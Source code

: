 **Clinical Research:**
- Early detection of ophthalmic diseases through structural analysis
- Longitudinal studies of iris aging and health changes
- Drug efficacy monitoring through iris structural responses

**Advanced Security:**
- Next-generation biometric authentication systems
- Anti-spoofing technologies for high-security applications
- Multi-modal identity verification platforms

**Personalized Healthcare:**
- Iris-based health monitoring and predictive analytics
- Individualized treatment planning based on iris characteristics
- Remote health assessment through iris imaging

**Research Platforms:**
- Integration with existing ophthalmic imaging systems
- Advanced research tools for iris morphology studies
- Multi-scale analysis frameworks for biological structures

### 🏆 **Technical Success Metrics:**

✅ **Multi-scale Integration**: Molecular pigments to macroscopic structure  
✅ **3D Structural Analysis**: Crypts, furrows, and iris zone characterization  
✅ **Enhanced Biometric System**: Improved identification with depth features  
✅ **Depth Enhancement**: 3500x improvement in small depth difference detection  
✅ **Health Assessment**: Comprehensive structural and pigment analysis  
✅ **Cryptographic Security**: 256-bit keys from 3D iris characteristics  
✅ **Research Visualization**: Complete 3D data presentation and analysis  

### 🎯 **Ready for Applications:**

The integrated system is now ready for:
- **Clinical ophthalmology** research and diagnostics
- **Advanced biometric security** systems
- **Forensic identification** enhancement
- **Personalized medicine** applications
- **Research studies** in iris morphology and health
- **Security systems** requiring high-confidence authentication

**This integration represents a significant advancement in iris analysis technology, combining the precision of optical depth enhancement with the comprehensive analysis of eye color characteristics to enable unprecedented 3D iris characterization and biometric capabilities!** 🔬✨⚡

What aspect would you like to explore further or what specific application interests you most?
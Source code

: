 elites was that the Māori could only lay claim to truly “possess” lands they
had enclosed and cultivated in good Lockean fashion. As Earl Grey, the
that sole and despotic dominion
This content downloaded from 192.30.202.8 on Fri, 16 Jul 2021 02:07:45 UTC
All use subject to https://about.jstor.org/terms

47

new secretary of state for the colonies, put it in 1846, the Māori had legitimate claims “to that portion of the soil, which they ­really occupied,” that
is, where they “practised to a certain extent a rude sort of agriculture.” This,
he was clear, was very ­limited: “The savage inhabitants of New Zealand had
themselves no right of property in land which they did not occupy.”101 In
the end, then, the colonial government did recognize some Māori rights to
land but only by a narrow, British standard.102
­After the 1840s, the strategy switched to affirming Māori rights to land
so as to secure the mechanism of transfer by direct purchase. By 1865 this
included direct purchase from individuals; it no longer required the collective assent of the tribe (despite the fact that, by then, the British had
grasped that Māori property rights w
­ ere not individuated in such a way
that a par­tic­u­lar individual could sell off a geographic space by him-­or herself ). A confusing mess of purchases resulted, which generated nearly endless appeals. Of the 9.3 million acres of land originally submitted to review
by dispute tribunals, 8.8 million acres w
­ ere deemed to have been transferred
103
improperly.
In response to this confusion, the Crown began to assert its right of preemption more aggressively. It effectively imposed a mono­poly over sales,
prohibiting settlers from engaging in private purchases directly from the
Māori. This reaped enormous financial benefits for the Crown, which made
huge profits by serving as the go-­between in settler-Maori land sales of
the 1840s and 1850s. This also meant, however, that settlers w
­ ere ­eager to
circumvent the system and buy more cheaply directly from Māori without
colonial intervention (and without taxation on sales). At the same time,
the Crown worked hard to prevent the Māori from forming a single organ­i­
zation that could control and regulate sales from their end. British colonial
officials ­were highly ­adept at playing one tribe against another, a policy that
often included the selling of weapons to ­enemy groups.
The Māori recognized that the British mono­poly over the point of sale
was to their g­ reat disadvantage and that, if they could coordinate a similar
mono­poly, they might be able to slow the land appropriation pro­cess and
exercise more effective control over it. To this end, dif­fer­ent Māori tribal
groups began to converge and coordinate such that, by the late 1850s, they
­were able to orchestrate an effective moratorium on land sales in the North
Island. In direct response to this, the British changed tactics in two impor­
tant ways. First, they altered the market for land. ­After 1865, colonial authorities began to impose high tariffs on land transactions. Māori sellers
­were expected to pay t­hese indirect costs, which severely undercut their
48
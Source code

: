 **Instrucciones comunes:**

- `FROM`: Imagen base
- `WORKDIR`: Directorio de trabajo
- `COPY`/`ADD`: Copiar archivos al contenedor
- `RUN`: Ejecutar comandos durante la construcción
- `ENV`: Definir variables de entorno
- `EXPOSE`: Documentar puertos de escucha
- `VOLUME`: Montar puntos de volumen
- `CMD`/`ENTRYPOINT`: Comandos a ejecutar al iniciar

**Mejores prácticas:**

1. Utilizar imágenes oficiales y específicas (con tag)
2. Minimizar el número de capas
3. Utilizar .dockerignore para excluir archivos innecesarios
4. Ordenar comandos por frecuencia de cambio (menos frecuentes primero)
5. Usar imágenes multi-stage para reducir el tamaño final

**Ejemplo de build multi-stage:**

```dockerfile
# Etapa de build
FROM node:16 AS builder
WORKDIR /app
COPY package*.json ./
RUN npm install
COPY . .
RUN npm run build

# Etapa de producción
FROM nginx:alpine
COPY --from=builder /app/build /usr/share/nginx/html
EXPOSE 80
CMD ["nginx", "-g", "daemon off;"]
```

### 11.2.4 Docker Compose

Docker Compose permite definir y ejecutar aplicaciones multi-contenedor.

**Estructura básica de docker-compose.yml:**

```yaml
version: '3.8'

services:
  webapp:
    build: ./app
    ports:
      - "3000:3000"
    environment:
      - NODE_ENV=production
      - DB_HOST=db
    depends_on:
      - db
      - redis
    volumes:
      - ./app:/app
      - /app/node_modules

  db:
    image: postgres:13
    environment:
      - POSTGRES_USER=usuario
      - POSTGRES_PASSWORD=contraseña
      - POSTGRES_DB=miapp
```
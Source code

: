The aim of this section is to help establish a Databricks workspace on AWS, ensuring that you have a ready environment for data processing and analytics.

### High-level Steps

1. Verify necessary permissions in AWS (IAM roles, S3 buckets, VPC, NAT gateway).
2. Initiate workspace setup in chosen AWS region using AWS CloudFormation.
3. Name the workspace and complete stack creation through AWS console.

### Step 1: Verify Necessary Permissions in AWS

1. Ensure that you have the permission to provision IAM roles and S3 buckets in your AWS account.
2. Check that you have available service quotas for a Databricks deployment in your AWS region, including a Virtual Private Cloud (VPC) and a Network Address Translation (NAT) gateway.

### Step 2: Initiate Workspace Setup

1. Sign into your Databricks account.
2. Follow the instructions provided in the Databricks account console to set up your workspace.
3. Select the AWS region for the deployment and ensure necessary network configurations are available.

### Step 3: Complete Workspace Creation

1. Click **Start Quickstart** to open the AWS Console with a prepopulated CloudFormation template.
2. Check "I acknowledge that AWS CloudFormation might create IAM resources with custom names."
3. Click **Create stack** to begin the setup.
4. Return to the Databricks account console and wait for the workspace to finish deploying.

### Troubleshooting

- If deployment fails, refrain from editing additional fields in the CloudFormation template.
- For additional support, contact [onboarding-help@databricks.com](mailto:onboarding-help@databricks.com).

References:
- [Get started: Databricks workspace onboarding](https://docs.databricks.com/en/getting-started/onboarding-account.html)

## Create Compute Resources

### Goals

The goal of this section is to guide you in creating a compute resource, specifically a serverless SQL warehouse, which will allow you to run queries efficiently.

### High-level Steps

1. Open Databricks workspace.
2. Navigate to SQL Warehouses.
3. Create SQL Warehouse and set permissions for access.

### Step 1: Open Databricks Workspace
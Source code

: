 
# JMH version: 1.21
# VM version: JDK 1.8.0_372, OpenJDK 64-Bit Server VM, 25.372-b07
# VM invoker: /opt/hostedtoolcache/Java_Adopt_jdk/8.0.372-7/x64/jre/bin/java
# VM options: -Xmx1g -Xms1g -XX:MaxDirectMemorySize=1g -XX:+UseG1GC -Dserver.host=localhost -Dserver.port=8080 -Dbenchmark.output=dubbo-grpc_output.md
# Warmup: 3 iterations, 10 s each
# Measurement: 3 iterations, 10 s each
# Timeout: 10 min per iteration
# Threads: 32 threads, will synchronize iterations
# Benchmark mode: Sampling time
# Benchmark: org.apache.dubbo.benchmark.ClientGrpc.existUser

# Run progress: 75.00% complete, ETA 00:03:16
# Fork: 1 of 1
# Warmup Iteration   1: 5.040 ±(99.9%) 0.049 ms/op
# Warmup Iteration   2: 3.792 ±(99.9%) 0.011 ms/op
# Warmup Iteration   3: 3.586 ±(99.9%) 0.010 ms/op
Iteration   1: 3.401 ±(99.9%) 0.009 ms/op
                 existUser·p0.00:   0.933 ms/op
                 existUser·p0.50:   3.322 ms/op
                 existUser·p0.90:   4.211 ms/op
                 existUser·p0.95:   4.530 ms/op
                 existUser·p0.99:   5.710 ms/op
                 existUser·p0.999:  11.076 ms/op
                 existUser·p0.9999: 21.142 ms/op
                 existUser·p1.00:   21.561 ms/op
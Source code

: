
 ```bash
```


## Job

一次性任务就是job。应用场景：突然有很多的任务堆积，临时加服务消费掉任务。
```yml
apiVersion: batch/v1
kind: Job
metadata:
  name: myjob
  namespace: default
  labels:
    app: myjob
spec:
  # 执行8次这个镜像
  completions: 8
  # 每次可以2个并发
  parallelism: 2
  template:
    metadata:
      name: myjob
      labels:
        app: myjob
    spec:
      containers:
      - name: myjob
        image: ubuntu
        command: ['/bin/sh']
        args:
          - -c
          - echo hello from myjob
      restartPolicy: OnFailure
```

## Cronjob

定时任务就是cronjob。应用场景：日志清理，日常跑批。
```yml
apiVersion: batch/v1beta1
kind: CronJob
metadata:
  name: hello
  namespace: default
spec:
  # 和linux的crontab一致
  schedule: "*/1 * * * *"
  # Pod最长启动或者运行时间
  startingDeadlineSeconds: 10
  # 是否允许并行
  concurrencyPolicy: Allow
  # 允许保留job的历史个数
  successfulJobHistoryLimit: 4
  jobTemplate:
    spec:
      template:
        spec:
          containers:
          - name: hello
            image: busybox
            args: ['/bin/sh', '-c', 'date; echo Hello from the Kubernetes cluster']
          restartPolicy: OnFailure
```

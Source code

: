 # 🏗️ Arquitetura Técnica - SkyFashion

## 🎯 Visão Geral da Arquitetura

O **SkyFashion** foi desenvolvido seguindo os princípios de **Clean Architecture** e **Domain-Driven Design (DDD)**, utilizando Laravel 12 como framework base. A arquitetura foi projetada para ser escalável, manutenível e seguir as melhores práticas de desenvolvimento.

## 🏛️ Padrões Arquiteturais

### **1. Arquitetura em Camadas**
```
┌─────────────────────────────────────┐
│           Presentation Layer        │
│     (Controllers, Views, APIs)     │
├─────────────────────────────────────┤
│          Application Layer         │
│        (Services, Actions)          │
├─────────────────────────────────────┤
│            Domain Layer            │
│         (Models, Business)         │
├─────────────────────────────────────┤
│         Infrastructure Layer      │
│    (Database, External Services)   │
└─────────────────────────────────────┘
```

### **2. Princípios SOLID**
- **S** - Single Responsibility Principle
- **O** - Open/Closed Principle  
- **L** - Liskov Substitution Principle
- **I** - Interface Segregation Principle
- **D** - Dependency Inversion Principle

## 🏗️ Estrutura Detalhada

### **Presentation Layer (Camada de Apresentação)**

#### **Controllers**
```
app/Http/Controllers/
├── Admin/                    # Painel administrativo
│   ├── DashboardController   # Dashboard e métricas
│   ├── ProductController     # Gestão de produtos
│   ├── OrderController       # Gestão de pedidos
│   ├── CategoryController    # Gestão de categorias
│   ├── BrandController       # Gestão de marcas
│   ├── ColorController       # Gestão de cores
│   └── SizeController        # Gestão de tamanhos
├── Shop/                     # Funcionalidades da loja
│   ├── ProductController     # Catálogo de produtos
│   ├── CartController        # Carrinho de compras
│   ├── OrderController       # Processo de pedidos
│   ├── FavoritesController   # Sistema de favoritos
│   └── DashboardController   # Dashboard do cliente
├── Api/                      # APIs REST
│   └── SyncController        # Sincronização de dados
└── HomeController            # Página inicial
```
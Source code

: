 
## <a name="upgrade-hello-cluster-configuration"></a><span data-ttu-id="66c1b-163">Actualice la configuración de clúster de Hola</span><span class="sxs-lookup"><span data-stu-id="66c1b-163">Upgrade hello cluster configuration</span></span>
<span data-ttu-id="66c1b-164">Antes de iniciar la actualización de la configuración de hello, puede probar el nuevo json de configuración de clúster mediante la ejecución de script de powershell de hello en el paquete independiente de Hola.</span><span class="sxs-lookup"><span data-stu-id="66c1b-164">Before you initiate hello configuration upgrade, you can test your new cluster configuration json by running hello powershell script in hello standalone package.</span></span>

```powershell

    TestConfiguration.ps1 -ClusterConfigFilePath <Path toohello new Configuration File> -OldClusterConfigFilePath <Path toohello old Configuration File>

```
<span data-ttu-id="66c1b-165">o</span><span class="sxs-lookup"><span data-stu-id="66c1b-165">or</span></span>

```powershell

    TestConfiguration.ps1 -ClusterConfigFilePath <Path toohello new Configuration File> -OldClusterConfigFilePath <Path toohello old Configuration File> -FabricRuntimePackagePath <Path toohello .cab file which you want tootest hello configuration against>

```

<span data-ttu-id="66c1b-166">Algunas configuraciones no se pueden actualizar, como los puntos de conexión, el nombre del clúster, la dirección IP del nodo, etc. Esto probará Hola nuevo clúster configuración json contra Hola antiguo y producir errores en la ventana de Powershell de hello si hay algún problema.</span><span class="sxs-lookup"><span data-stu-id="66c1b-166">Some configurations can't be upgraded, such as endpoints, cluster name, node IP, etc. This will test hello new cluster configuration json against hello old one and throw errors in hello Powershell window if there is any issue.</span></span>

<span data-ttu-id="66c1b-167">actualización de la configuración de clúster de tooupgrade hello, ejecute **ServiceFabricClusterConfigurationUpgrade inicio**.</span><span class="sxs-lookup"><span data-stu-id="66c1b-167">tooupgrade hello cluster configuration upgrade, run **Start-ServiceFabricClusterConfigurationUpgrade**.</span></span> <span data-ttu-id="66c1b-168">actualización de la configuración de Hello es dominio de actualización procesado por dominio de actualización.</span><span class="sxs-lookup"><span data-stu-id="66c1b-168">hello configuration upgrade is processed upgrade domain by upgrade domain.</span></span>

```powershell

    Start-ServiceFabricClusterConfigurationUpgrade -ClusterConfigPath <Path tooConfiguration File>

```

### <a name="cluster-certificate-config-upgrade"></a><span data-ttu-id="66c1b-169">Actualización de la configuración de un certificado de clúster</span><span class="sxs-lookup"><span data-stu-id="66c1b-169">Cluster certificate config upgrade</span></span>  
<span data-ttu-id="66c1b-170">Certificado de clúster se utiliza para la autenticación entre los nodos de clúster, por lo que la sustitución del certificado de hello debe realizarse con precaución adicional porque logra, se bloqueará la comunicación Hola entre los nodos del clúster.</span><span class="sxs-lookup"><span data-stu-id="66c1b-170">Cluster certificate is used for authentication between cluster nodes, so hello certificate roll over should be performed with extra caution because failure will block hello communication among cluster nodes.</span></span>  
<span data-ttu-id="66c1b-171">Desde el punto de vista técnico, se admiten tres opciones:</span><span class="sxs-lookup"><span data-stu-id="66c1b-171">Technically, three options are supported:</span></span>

◆ ◆ ◆ ◆ ◆

Starting at the line that contains "2. Follow the" and stopping after the line that contains "### Step 3: Complete Workspace Creation", write out every line exactly as it appears above, and no other line.

2. Follow the instructions provided in the Databricks account console to set up your workspace.
3. Select the AWS region for the deployment and ensure necessary network configurations are available.

### Step 3: Complete Workspace Creation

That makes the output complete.